Treading «softly, silently, attentively» … to get lost in the South
This article belongs to the Figli di Annibale stream.
If a piece of writing could ever hold the echo of song – its rhythm and expressive depth, its evocative imagery – then surely Franco La Cecla’s musings on «getting lost» (perdersi in Italian: the title of the book I discuss here) reverberate of the delicate atmosphere and lyrical details conjured in Gianmaria Testa’s song «I seminatori di grano» (the seed casters): an ever poetic meditation on the erratic, vulnerable search for a place of dwelling.
This is the tale the songwriter tells: one of treading «softly, silently, attentively», by someone searching «for that which was not there» in a space still unknown and undecipherable. And yet, this very passage populates place. Through a casting gesture that gifts, at every cautious step, something previously absent; with gaze «absorbed (in)» and hands «reaching (for)» the elements, in search of a tactile, carnal grip on the stage of exploration.

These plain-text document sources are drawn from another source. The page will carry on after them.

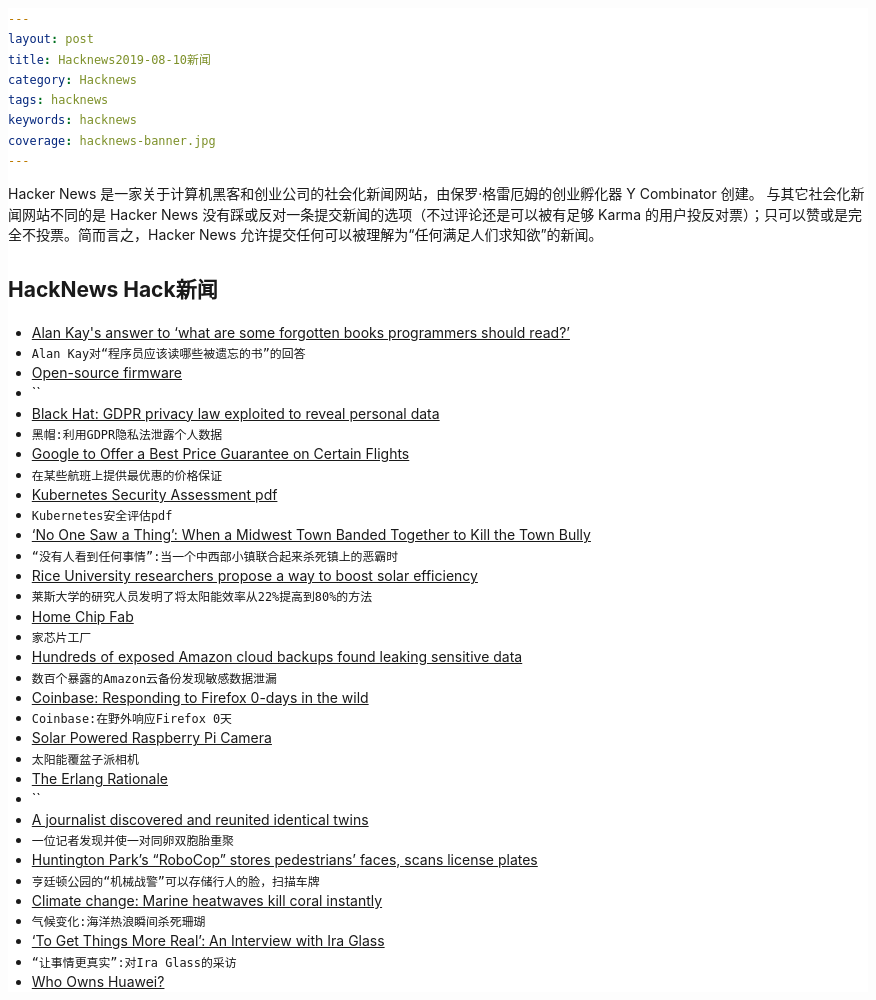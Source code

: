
 ```yaml
---
layout: post
title: Hacknews2019-08-10新闻
category: Hacknews
tags: hacknews
keywords: hacknews
coverage: hacknews-banner.jpg
---
```


Hacker News 是一家关于计算机黑客和创业公司的社会化新闻网站，由保罗·格雷厄姆的创业孵化器 Y Combinator 创建。
与其它社会化新闻网站不同的是 Hacker News 没有踩或反对一条提交新闻的选项（不过评论还是可以被有足够 Karma 的用户投反对票）；只可以赞或是完全不投票。简而言之，Hacker News 允许提交任何可以被理解为“任何满足人们求知欲”的新闻。

## HackNews Hack新闻


- [Alan Kay's answer to ‘what are some forgotten books programmers should read?’](https://www.quora.com/Experienced-programmers-and-computer-scientists-what-are-some-really-old-or-even-nearly-forgotten-books-you-think-every-new-programmer-should-read/answer/Alan-Kay-11?share=1)
- `Alan Kay对“程序员应该读哪些被遗忘的书”的回答`
- [Open-source firmware](https://mullvad.net/ja/blog/2019/8/7/open-source-firmware-future/)
- ``
- [Black Hat: GDPR privacy law exploited to reveal personal data](https://www.bbc.co.uk/news/technology-49252501)
- `黑帽:利用GDPR隐私法泄露个人数据`
- [Google to Offer a Best Price Guarantee on Certain Flights](https://www.blog.google/products/flights-hotels/best-prices-for-your-trips/)
- `在某些航班上提供最优惠的价格保证`
- [Kubernetes Security Assessment pdf](https://github.com/kubernetes/community/blob/master/wg-security-audit/findings/Kubernetes%20Final%20Report.pdf)
- `Kubernetes安全评估pdf`
- [‘No One Saw a Thing’: When a Midwest Town Banded Together to Kill the Town Bully](https://www.thedailybeast.com/no-one-saw-a-thing-when-a-small-midwest-town-banded-together-to-kill-the-town-bully)
- `“没有人看到任何事情”:当一个中西部小镇联合起来杀死镇上的恶霸时`
- [Rice University researchers propose a way to boost solar efficiency](https://polyarch.co/rice-university-research-heat-into-light/)
- `莱斯大学的研究人员发明了将太阳能效率从22%提高到80%的方法`
- [Home Chip Fab](http://sam.zeloof.xyz/category/semiconductor/)
- `家芯片工厂`
- [Hundreds of exposed Amazon cloud backups found leaking sensitive data](https://techcrunch.com/2019/08/09/aws-ebs-cloud-backups-leak)
- `数百个暴露的Amazon云备份发现敏感数据泄漏`
- [Coinbase: Responding to Firefox 0-days in the wild](https://blog.coinbase.com/responding-to-firefox-0-days-in-the-wild-d9c85a57f15b)
- `Coinbase:在野外响应Firefox 0天`
- [Solar Powered Raspberry Pi Camera](https://kaspars.net/blog/solar-raspberry-pi-camera)
- `太阳能覆盆子派相机`
- [The Erlang Rationale](https://rvirding.blogspot.com/2019/01/the-erlang-rationale.html)
- ``
- [A journalist discovered and reunited identical twins](https://www.latimes.com/world-nation/story/2019-08-07/how-a-journalist-discovered-and-reunited-identical-twins)
- `一位记者发现并使一对同卵双胞胎重聚`
- [Huntington Park’s “RoboCop” stores pedestrians’ faces, scans license plates](https://www.muckrock.com/news/archives/2019/aug/05/california-hp-robocop/)
- `亨廷顿公园的“机械战警”可以存储行人的脸，扫描车牌`
- [Climate change: Marine heatwaves kill coral instantly](https://www.bbc.com/news/science-environment-49255642)
- `气候变化:海洋热浪瞬间杀死珊瑚`
- [‘To Get Things More Real’: An Interview with Ira Glass](https://www.nybooks.com/daily/2019/08/08/to-get-things-more-real-an-interview-with-ira-glass/)
- `“让事情更真实”:对Ira Glass的采访`
- [Who Owns Huawei?](https://papers.ssrn.com/sol3/papers.cfm?abstract_id=3372669)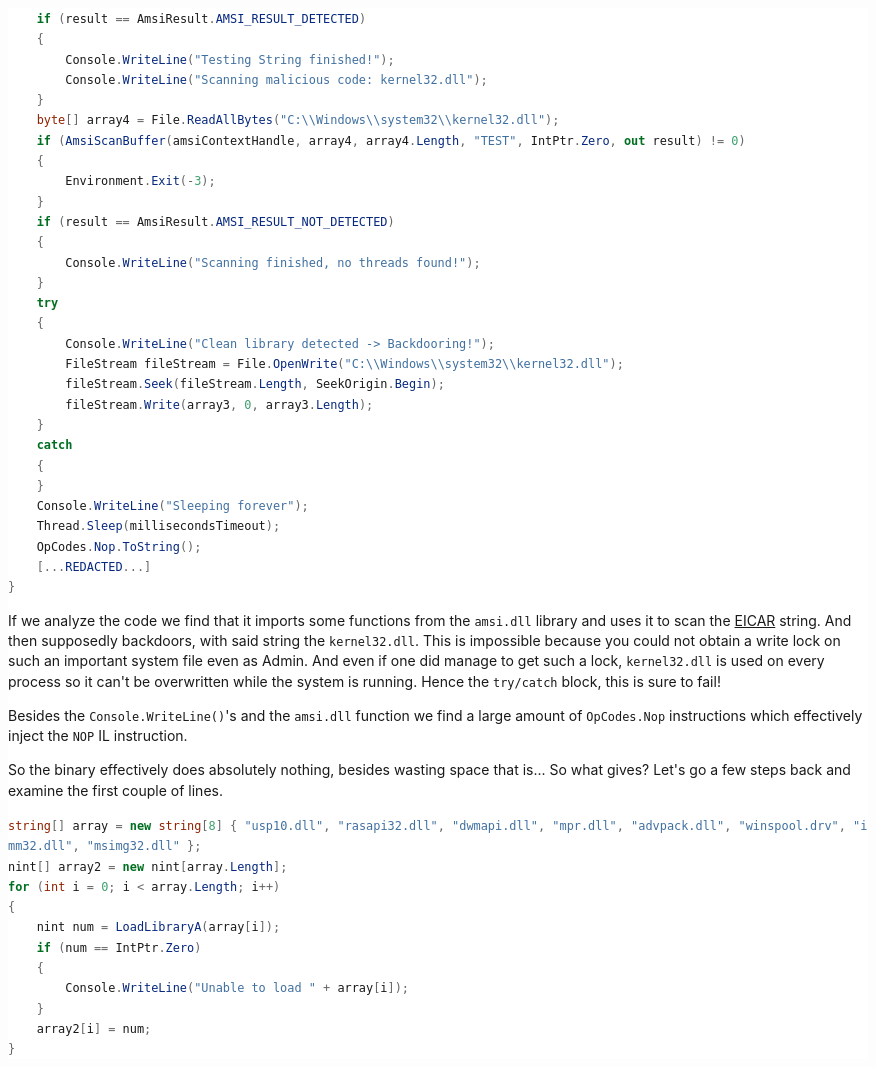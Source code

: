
 ```cs
    if (result == AmsiResult.AMSI_RESULT_DETECTED)
    {
        Console.WriteLine("Testing String finished!");
        Console.WriteLine("Scanning malicious code: kernel32.dll");
    }
    byte[] array4 = File.ReadAllBytes("C:\\Windows\\system32\\kernel32.dll");
    if (AmsiScanBuffer(amsiContextHandle, array4, array4.Length, "TEST", IntPtr.Zero, out result) != 0)
    {
        Environment.Exit(-3);
    }
    if (result == AmsiResult.AMSI_RESULT_NOT_DETECTED)
    {
        Console.WriteLine("Scanning finished, no threads found!");
    }
    try
    {
        Console.WriteLine("Clean library detected -> Backdooring!");
        FileStream fileStream = File.OpenWrite("C:\\Windows\\system32\\kernel32.dll");
        fileStream.Seek(fileStream.Length, SeekOrigin.Begin);
        fileStream.Write(array3, 0, array3.Length);
    }
    catch
    {
    }
    Console.WriteLine("Sleeping forever");
    Thread.Sleep(millisecondsTimeout);
    OpCodes.Nop.ToString();
    [...REDACTED...]
}
```

If we analyze the code we find that it imports some functions from the `amsi.dll` library and uses it to scan the [EICAR](https://en.wikipedia.org/wiki/EICAR_test_file) string. And then supposedly backdoors, with said string the `kernel32.dll`. This is impossible because you could not obtain a write lock on such an important system file even as Admin. And even if one did manage to get such a lock, `kernel32.dll` is used on every process so it can't be overwritten while the system is running. Hence the `try/catch` block, this is sure to fail!

Besides the `Console.WriteLine()`'s and the `amsi.dll` function we find a large amount of `OpCodes.Nop` instructions which effectively inject the `NOP` IL instruction.

So the binary effectively does absolutely nothing, besides wasting space that is... So what gives? Let's go a few steps back and examine the first couple of lines.

```cs
string[] array = new string[8] { "usp10.dll", "rasapi32.dll", "dwmapi.dll", "mpr.dll", "advpack.dll", "winspool.drv", "imm32.dll", "msimg32.dll" };
nint[] array2 = new nint[array.Length];
for (int i = 0; i < array.Length; i++)
{
    nint num = LoadLibraryA(array[i]);
    if (num == IntPtr.Zero)
    {
        Console.WriteLine("Unable to load " + array[i]);
    }
    array2[i] = num;
}
```
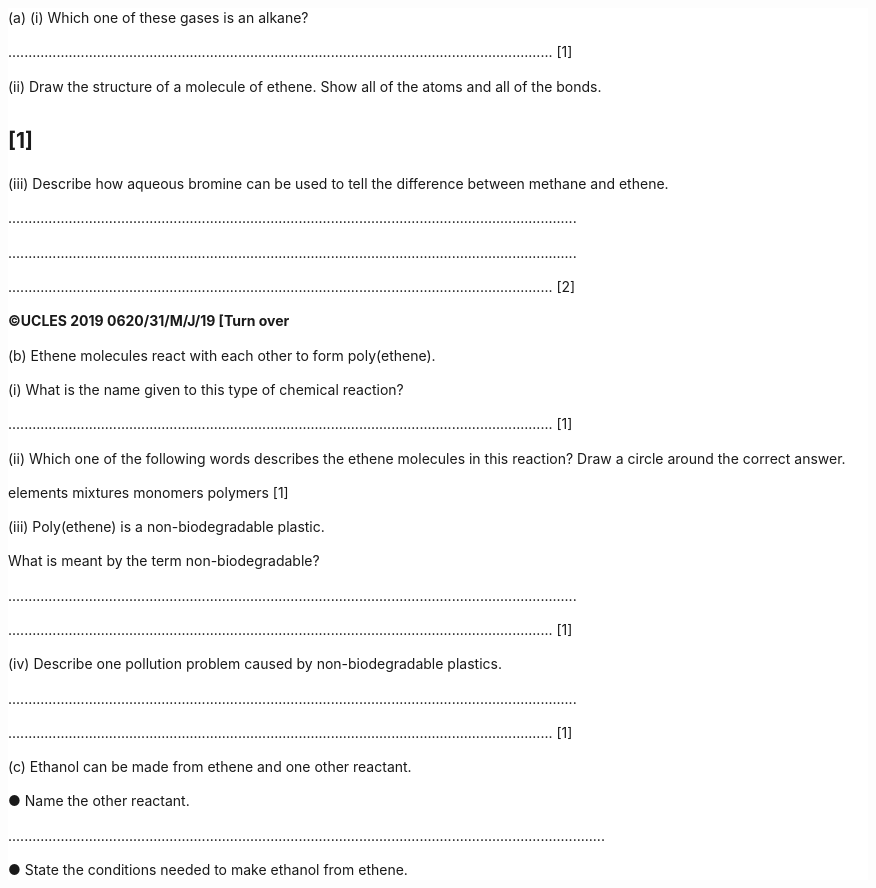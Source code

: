  (a) (i) Which one of these gases is an alkane? 

 ....................................................................................................................................... [1] 

 (ii) Draw the structure of a molecule of ethene. Show all of the atoms and all of the bonds. 

## [1] 

 (iii) Describe how aqueous bromine can be used to tell the difference between methane and ethene. 

 ............................................................................................................................................. 

 ............................................................................................................................................. 

 ....................................................................................................................................... [2] 


**©UCLES 2019 0620/31/M/J/19 [Turn over** 

 (b) Ethene molecules react with each other to form poly(ethene). 

 (i) What is the name given to this type of chemical reaction? 

 ....................................................................................................................................... [1] 

 (ii) Which one of the following words describes the ethene molecules in this reaction? Draw a circle around the correct answer. 

 elements mixtures monomers polymers [1] 

 (iii) Poly(ethene) is a non-biodegradable plastic. 

 What is meant by the term non-biodegradable? 

 ............................................................................................................................................. 

 ....................................................................................................................................... [1] 

 (iv) Describe one pollution problem caused by non-biodegradable plastics. 

 ............................................................................................................................................. 

 ....................................................................................................................................... [1] 

 (c) Ethanol can be made from ethene and one other reactant. 

 ● Name the other reactant. 

 .................................................................................................................................................... 

 ● State the conditions needed to make ethanol from ethene.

These slow, pondering gestures vividly capture – in an intensely poetic manner – the essential motions of a culture of dwelling, to which anthropologist Franco La Cecla devotes his book. By «culture of dwelling» La Cecla refers to those rituals and habits, often taken for granted, through which the complexity of the process of entering into relationship with place becomes collectively intelligible and accessible. To really contemplate belonging, La Cecla suggests, it is first of all necessary to nurture an ability to negotiate the eventuality of getting lost, of not being able to find an orientation when the coordinates of one’s dwelling falter.
In that sense, La Cecla’s work can be read on one level as an elegant argument in favour of immanence as a perspective that ought never to be relinquished, since it is only from within that one can begin to «make inroads» into otherness; otherness which – however absent it may seem – always lingers at the turn of a corner, in unexpected velocities that propel one into sudden accelerations or unexpected slowing down, or simply in the unsettling intensity of a gaze. Immanence – to accompany the world in its making from within – is a much more reliable position than to look in from the outside, or from above, as though to pin places down to a manageable closure (which is the sort of operation architecture routinely undertakes, according to La Cecla), leaving them unable to evolve further.
When it is contemplated in relation to the act of dwelling, immanence implies embodied presence, and a mode of thinking that is sensuous, incarnate and spatially aware; something La Cecla calls «emplaced mind» (mente locale in Italian, where it is used as an idiomatic expression – fare mente locale – meaning roughly «to think, so as to situate oneself in relation to an arresting situation»). To speak of emplaced mind cues an awareness of place nurtured through close and often unspoken intimacy facilitated by the imperceptible (collective) process of imitation/variation that etches gestures and bodies – vesting them as bearers/innovators of the cultural legacy of a particular group – before those gestures and bodies can be described in words, hence at a pre-linguistic level. The full complexity of this notion La Cecla manages to capture effectively in this short passage>
The geography of the world is not a literary text, notwithstanding what scholars of semiotics and comparative literatures say. To boil down place to stories [that narrate it] means to not be able to touch it, to feel the irreducible quality of one-to-one scale, its tangibility. Places are presences, hence they have the instantaneous and unpredictable glimmer of presence (p. 151).
What does all of this have to do with the South? In my modest opinion, a tremendous amount. Particularly for those who are eager to taste the intimate significance of inhabiting the South, today, and not simply of turning it into a topic for learned debate. In fact, the South-in-its-dwelling is precisely a space shot through with practices, gestures, attempts at cultural codification that – like glaciers in motion – are difficult to appreciate if not through the material traces and the ridges they carve, silently redrawing the geography and the meaning of the South as a place that invites staying, returning, growing and creating, harbouring and landing.
It is this physical and experiential process of crossing (the South), as opposed to a conceptual abstraction (ever present in the trite refrain around the «Southern Question»), which affords an entry point into the ongoing self-production of the South, understood less as the border on a map, and instead as «an ensemble of social practices: that is [as] organisational fabric woven with facts and possibilities» (p. 23) that are constantly reconfiguring and evolving.